Vocês me deixam eu contar um sonho. Um belo sonho, por sinal. Ou um desdobramento como costumo definir essas visões. Nele, um homem de notável aparência, semblante tranquilo e expressivo sorriso no rosto, resolvera numa noite atrair para um jantar uma multidão de famintos em situação de rua. Na verdade, um grande banquete numa praça toda iluminada. Enquanto
ele caminhava pelas ruas convidando os miseráveis para a festa, entoava uma
terna canção de amor à Vida, que atraía a atenção de todos que se abrigavam
sob as marquises das lojas para o sono. Sua
canção foi ganhando outras vozes, entre os convidados, e um grande coral
foi-se formando preenchendo o vazio das ruas adormecidas e sem
tráfego. Ao
se levantarem das calçadas, os necessitados de toda sorte, traziam um
estranho brilho em redor de si. Já não eram os maltrapilhos de sempre. Os
deficientes sem mobilidade. As crianças de rosto sujo. Os idosos decrépitos
pelo peso do tempo e nem as mulheres de roupas rotas e sem condições de se
arrumarem. Ao
chegarem ao coração da praça, onde devia se dar o banquete, se depararam com
enorme mesa, disposta com os alimentos mais sugestivos, servidos por uma
equipe de transluzentes e solícitos auxiliares. Todos
tomaram assento, mas só poderiam começar quando o benfeitor desse a devida
autorização. O
homem, então, em meditativa postura, profere uma enternecida oração – a mais
bela prece que os meus ouvidos já escutaram – acompanhada em silêncio por
todos os presentes. Ao
término, ele autoriza para que todos se sirvam, e anuncia que aquele jantar
era patrocinado pela figura mais importante da humanidade, o Cristo. Nesse
instante, um clarão enorme se faz sobre a praça.

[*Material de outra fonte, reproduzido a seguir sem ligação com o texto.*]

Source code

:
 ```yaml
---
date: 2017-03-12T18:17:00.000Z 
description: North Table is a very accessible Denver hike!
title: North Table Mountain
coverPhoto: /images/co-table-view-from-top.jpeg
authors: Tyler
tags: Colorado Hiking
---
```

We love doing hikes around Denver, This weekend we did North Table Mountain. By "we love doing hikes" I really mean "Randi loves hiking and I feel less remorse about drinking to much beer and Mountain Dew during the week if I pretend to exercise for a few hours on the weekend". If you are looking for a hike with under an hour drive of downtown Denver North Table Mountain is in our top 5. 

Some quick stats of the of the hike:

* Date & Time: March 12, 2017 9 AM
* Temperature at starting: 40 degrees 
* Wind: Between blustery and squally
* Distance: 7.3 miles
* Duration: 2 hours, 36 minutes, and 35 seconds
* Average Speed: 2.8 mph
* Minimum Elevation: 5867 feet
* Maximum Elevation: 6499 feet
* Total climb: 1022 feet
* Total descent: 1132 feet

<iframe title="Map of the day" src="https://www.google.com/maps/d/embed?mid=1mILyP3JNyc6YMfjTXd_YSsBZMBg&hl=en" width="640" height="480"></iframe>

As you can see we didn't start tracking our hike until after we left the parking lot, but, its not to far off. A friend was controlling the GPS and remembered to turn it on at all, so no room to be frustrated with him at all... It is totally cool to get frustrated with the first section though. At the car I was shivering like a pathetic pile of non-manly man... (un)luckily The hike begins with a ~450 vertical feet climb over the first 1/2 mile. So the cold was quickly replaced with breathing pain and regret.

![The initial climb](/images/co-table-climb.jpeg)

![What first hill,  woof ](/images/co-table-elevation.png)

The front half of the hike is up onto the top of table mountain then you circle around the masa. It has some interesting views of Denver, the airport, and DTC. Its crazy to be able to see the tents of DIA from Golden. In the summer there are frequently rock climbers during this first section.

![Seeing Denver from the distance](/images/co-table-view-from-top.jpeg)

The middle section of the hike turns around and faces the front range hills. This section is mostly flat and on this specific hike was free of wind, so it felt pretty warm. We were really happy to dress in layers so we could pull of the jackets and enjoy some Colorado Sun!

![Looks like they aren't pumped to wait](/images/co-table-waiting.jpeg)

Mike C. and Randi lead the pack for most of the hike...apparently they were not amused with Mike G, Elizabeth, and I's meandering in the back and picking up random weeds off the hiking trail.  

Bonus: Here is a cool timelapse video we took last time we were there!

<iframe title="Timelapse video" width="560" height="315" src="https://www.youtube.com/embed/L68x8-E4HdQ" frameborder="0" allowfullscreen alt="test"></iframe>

E como se os céus se
abrissem, de um portal, descem por uma escada aureolada de luz, figuras
angelicais surpreendendo a todos. De
forma mágica, ouve-se uma voz, anunciando que aquele senhor havia cumprido a
sua última tarefa de sua jornada terrena e precisava agora atender a um
indispensável compromisso. O de jantar, naquela noite com o divino mestre,
nas claridades infinitas dos céus. De repente, eu fui desbloqueado daquela encantação e e voltei rapidamente ao meu corpo; certo de que as almas dos mendigos ali reunidos estavam sendo alimentadas pela virtude maior do amor que é a graça e a bondade de Deus. |
Quando através do sono nos libertamos temporariamente do escafandro corporal, volitamos por entre a dimensão do eu mais puro e visualizamos cenas que, geralmente, só os sonhos conseguem externar. É do substrato desses sonhos - e da criação poética - que se constitui este diário, revelando a incrível magia da dimensão da espiritualidade.